Combined effect of pirenzepine and ranitidine on the nocturnal intragastric pH in non-responders to ranitidine.

Both H2-receptor antagonists and pirenzepine are used in the treatment of peptic ulcer disease. Since we have recently found a higher frequency of non-responders to H2-receptor antagonists among cirrhotics, we tested the effect of the combination of 50 mg pirenzepine and 300 mg ranitidine in 25 patients (12 cirrhotics and 13 controls) in whom a normal 300 mg dose of ranitidine had failed to suppress intragastric acidity. Nocturnal intragastric pH was continuously monitored for 12 hours.
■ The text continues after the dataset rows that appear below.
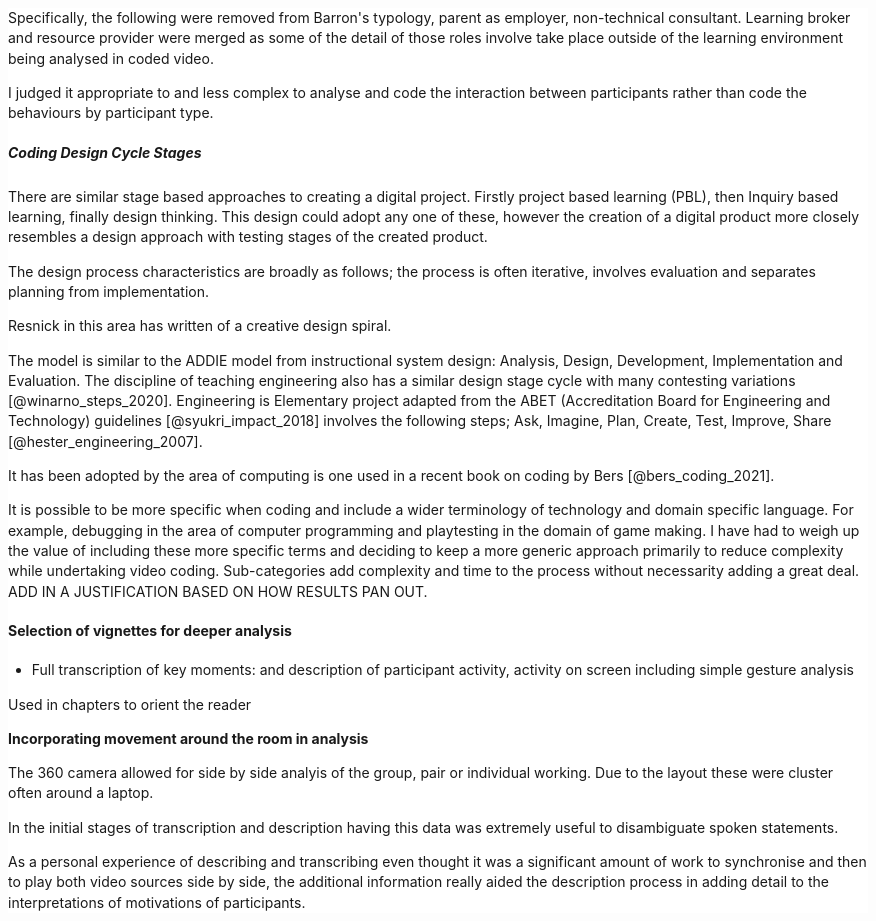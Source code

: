 Specifically, the following were removed from Barron's typology, parent as employer, non-technical consultant. Learning broker and resource provider were merged as some of the detail of those roles involve take place outside of the learning environment being analysed in coded video.

 I judged it appropriate to and less complex to analyse and code the interaction between participants rather than code the behaviours by participant type.



##### Coding Design Cycle Stages

There are similar stage based approaches to creating a digital project. Firstly project based learning (PBL), then Inquiry based learning, finally design thinking. This design could adopt any one of these, however the creation of a digital product more closely resembles a design approach with testing stages of the created product.

The design process characteristics are broadly as follows; the process is often iterative, involves evaluation and separates planning from implementation.

Resnick in this area has written of a creative design spiral.

The model is similar to the ADDIE model from instructional system design: Analysis, Design, Development, Implementation and Evaluation. The discipline of teaching engineering also has a similar design stage cycle with many contesting variations [@winarno_steps_2020]. Engineering is Elementary project adapted from the ABET (Accreditation Board for Engineering and Technology) guidelines [@syukri_impact_2018] involves the following steps; Ask, Imagine, Plan, Create, Test, Improve, Share [@hester_engineering_2007].

It has been adopted by the area of computing is one used in a recent book on coding by Bers [@bers_coding_2021].

It is possible to be more specific when coding and include a wider terminology of technology and domain specific language. For example, debugging in the area of computer programming and playtesting in the domain of game making. I have had to weigh up the value of including these more specific terms and deciding to keep a more generic approach primarily to reduce complexity while undertaking video coding. Sub-categories add complexity and time to the process without necessarity adding a great deal.  
ADD IN A JUSTIFICATION BASED ON HOW RESULTS PAN OUT.





#### Selection of vignettes for deeper analysis

- Full transcription of key moments: and description of participant activity, activity on screen including simple gesture analysis

Used in chapters to orient the reader


**Incorporating  movement around the room in analysis**

The 360 camera allowed for side by side analyis of the group, pair or individual working. Due to the layout these were cluster often around a laptop.

In the initial stages of transcription and description having this data was extremely useful to disambiguate spoken statements.

As a personal experience of describing and transcribing even thought it was a significant amount of work to synchronise and then to play both video sources side by side, the additional information really aided the description process in adding detail to the interpretations of motivations of participants.  
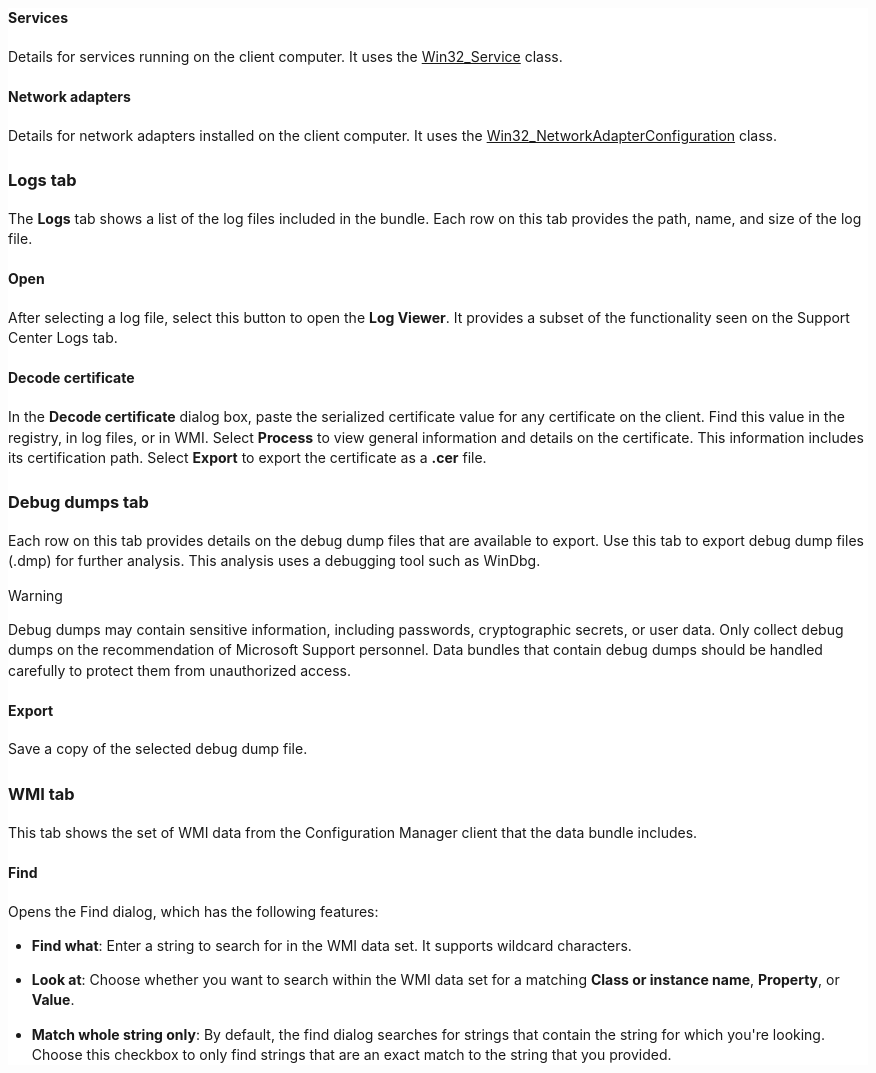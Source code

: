 #### Services
Details for services running on the client computer. It uses the [Win32_Service](https://docs.microsoft.com/windows/desktop/CIMWin32Prov/win32-service) class.

#### Network adapters
Details for network adapters installed on the client computer. It uses the [Win32_NetworkAdapterConfiguration](https://docs.microsoft.com/windows/desktop/CIMWin32Prov/win32-networkadapterconfiguration) class.


### <a name="bkmk_viewer-logs"></a> Logs tab

The **Logs** tab shows a list of the log files included in the bundle. Each row on this tab provides the path, name, and size of the log file. 

#### Open
After selecting a log file, select this button to open the **Log Viewer**. It provides a subset of the functionality seen on the Support Center Logs tab.

#### Decode certificate
In the **Decode certificate** dialog box, paste the serialized certificate value for any certificate on the client. Find this value in the registry, in log files, or in WMI. Select **Process** to view general information and details on the certificate. This information includes its certification path. Select **Export** to export the certificate as a **.cer** file.


### <a name="bkmk_viewer-debug"></a> Debug dumps tab

Each row on this tab provides details on the debug dump files that are available to export. Use this tab to export debug dump files (.dmp) for further analysis. This analysis uses a debugging tool such as WinDbg. 

> [!WARNING]  
> Debug dumps may contain sensitive information, including passwords, cryptographic secrets, or user data. Only collect debug dumps on the recommendation of Microsoft Support personnel. Data bundles that contain debug dumps should be handled carefully to protect them from unauthorized access.  

#### Export
Save a copy of the selected debug dump file.


### <a name="bkmk_viewer-wmi"></a> WMI tab

This tab shows the set of WMI data from the Configuration Manager client that the data bundle includes. 

#### Find
Opens the Find dialog, which has the following features:  

- **Find what**: Enter a string to search for in the WMI data set. It supports wildcard characters.  

- **Look at**: Choose whether you want to search within the WMI data set for a matching **Class or instance name**, **Property**, or **Value**.  

- **Match whole string only**: By default, the find dialog searches for strings that contain the string for which you're looking. Choose this checkbox to only find strings that are an exact match to the string that you provided.  
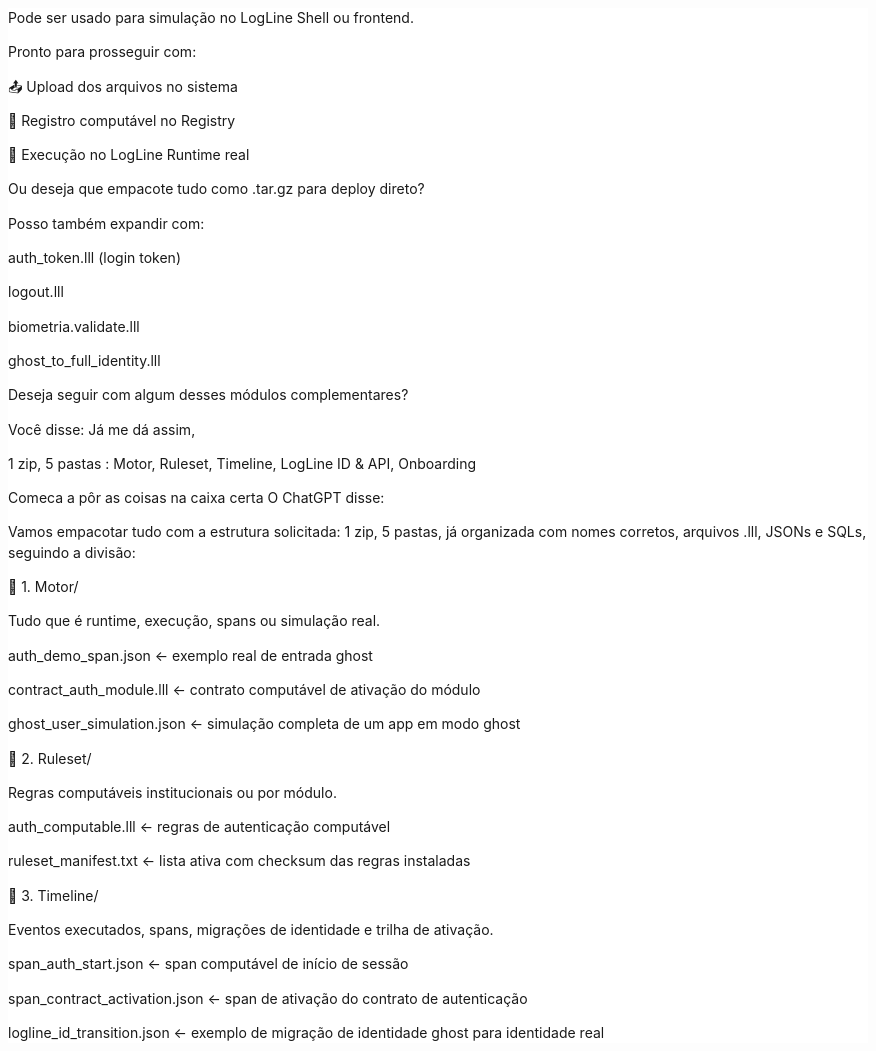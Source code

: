 
Pode ser usado para simulação no LogLine Shell ou frontend.

Pronto para prosseguir com:

📤 Upload dos arquivos no sistema

🔁 Registro computável no Registry

🧬 Execução no LogLine Runtime real

Ou deseja que empacote tudo como .tar.gz para deploy direto?

Posso também expandir com:

auth_token.lll (login token)

logout.lll

biometria.validate.lll

ghost_to_full_identity.lll

Deseja seguir com algum desses módulos complementares?

Você disse:
Já me dá assim, 

1 zip, 5 pastas  : Motor, Ruleset, Timeline, LogLine ID & API, Onboarding


Comeca a pôr as coisas na caixa certa
O ChatGPT disse:

Vamos empacotar tudo com a estrutura solicitada: 1 zip, 5 pastas, já organizada com nomes corretos, arquivos .lll, JSONs e SQLs, seguindo a divisão:

📁 1. Motor/

Tudo que é runtime, execução, spans ou simulação real.

auth_demo_span.json ← exemplo real de entrada ghost

contract_auth_module.lll ← contrato computável de ativação do módulo

ghost_user_simulation.json ← simulação completa de um app em modo ghost

📁 2. Ruleset/

Regras computáveis institucionais ou por módulo.

auth_computable.lll ← regras de autenticação computável

ruleset_manifest.txt ← lista ativa com checksum das regras instaladas

📁 3. Timeline/

Eventos executados, spans, migrações de identidade e trilha de ativação.

span_auth_start.json ← span computável de início de sessão

span_contract_activation.json ← span de ativação do contrato de autenticação

logline_id_transition.json ← exemplo de migração de identidade ghost para identidade real

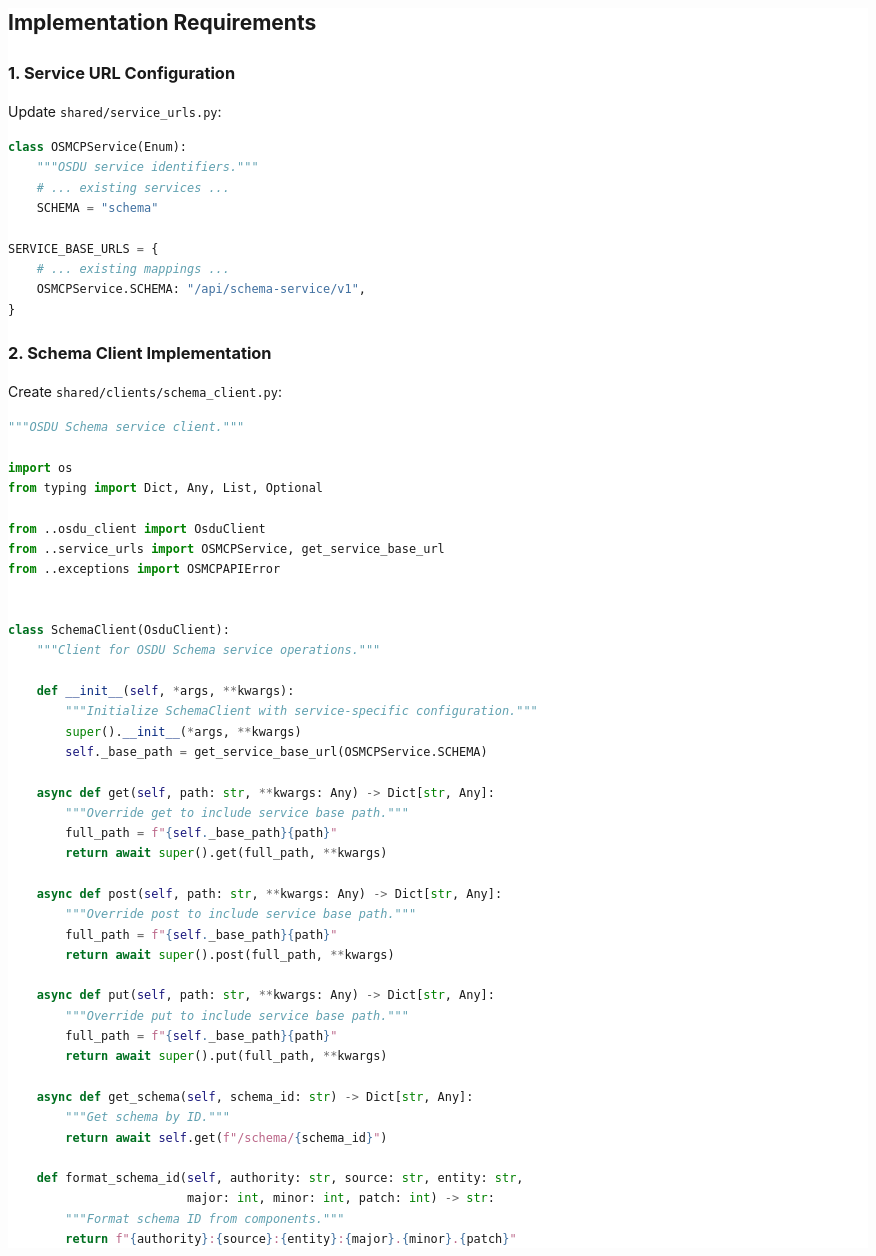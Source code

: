 ## Implementation Requirements

### 1. Service URL Configuration

Update `shared/service_urls.py`:
```python
class OSMCPService(Enum):
    """OSDU service identifiers."""
    # ... existing services ...
    SCHEMA = "schema"

SERVICE_BASE_URLS = {
    # ... existing mappings ...
    OSMCPService.SCHEMA: "/api/schema-service/v1",
}
```

### 2. Schema Client Implementation

Create `shared/clients/schema_client.py`:
```python
"""OSDU Schema service client."""

import os
from typing import Dict, Any, List, Optional

from ..osdu_client import OsduClient
from ..service_urls import OSMCPService, get_service_base_url
from ..exceptions import OSMCPAPIError


class SchemaClient(OsduClient):
    """Client for OSDU Schema service operations."""
    
    def __init__(self, *args, **kwargs):
        """Initialize SchemaClient with service-specific configuration."""
        super().__init__(*args, **kwargs)
        self._base_path = get_service_base_url(OSMCPService.SCHEMA)
    
    async def get(self, path: str, **kwargs: Any) -> Dict[str, Any]:
        """Override get to include service base path."""
        full_path = f"{self._base_path}{path}"
        return await super().get(full_path, **kwargs)
    
    async def post(self, path: str, **kwargs: Any) -> Dict[str, Any]:
        """Override post to include service base path."""
        full_path = f"{self._base_path}{path}"
        return await super().post(full_path, **kwargs)
    
    async def put(self, path: str, **kwargs: Any) -> Dict[str, Any]:
        """Override put to include service base path."""
        full_path = f"{self._base_path}{path}"
        return await super().put(full_path, **kwargs)
    
    async def get_schema(self, schema_id: str) -> Dict[str, Any]:
        """Get schema by ID."""
        return await self.get(f"/schema/{schema_id}")
    
    def format_schema_id(self, authority: str, source: str, entity: str, 
                         major: int, minor: int, patch: int) -> str:
        """Format schema ID from components."""
        return f"{authority}:{source}:{entity}:{major}.{minor}.{patch}"

```
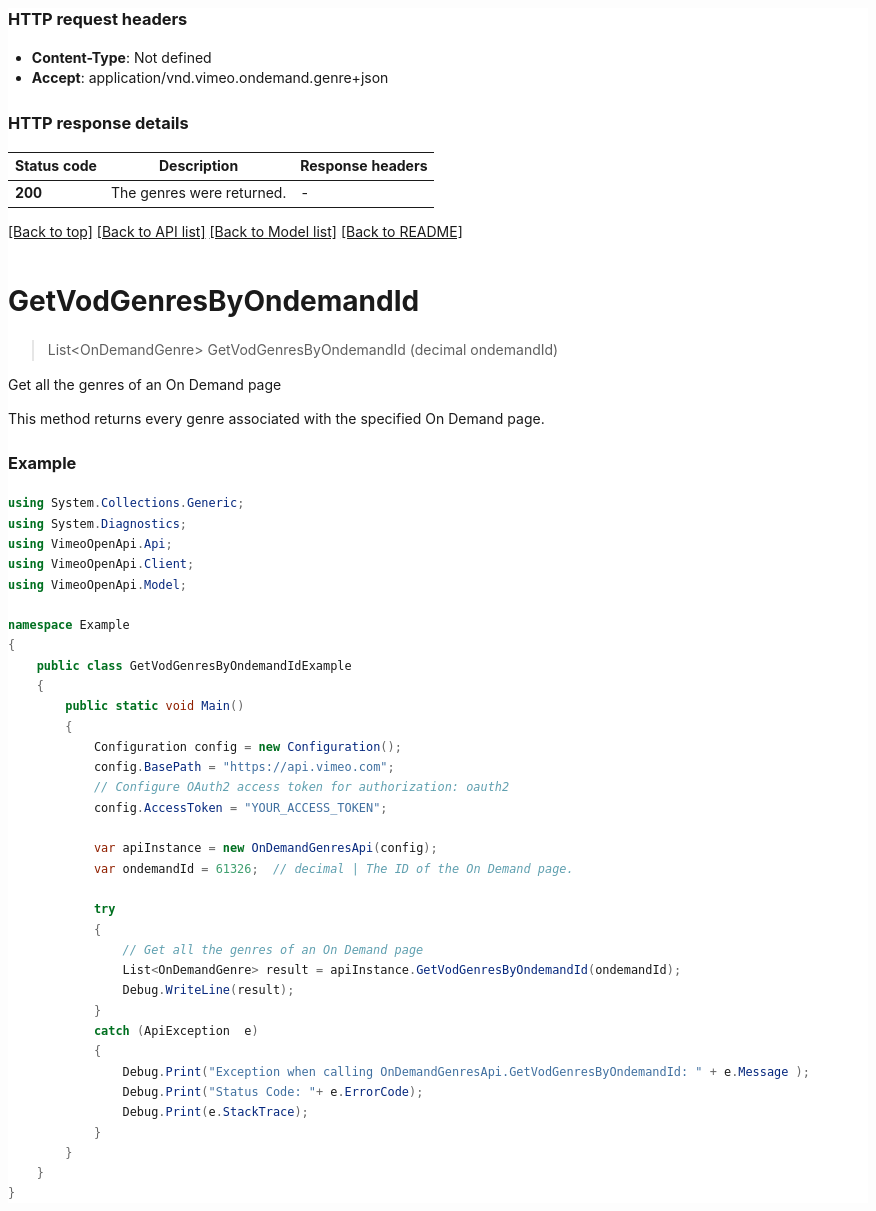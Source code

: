 ### HTTP request headers

 - **Content-Type**: Not defined
 - **Accept**: application/vnd.vimeo.ondemand.genre+json

### HTTP response details
| Status code | Description | Response headers |
|-------------|-------------|------------------|
| **200** | The genres were returned. |  -  |

[[Back to top]](#) [[Back to API list]](../README.md#documentation-for-api-endpoints) [[Back to Model list]](../README.md#documentation-for-models) [[Back to README]](../README.md)

<a name="getvodgenresbyondemandid"></a>
# **GetVodGenresByOndemandId**
> List&lt;OnDemandGenre&gt; GetVodGenresByOndemandId (decimal ondemandId)

Get all the genres of an On Demand page

This method returns every genre associated with the specified On Demand page.

### Example
```csharp
using System.Collections.Generic;
using System.Diagnostics;
using VimeoOpenApi.Api;
using VimeoOpenApi.Client;
using VimeoOpenApi.Model;

namespace Example
{
    public class GetVodGenresByOndemandIdExample
    {
        public static void Main()
        {
            Configuration config = new Configuration();
            config.BasePath = "https://api.vimeo.com";
            // Configure OAuth2 access token for authorization: oauth2
            config.AccessToken = "YOUR_ACCESS_TOKEN";

            var apiInstance = new OnDemandGenresApi(config);
            var ondemandId = 61326;  // decimal | The ID of the On Demand page.

            try
            {
                // Get all the genres of an On Demand page
                List<OnDemandGenre> result = apiInstance.GetVodGenresByOndemandId(ondemandId);
                Debug.WriteLine(result);
            }
            catch (ApiException  e)
            {
                Debug.Print("Exception when calling OnDemandGenresApi.GetVodGenresByOndemandId: " + e.Message );
                Debug.Print("Status Code: "+ e.ErrorCode);
                Debug.Print(e.StackTrace);
            }
        }
    }
}
```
A rise in the intragastric pH above 4.0 for more than 6 hours following the oral dose at 18.00 h was considered as response. In all subjects, plasma concentrations of ranitidine and pirenzepine were in the therapeutic range. Coadministration of pirenzepine and ranitidine resulted in sufficient increase of the intragastric pH in only 4 of the 12 patients with cirrhosis, and in 4 of the 13 control patients. This treatment failure in most of our patients does not support the view that excessive vagal drive might play an important role in the non-response to H2-blockers. With regard to the benefit resulting from coadministration of pirenzepine and ranitidine, there seems to be no difference between cirrhotic and control patients.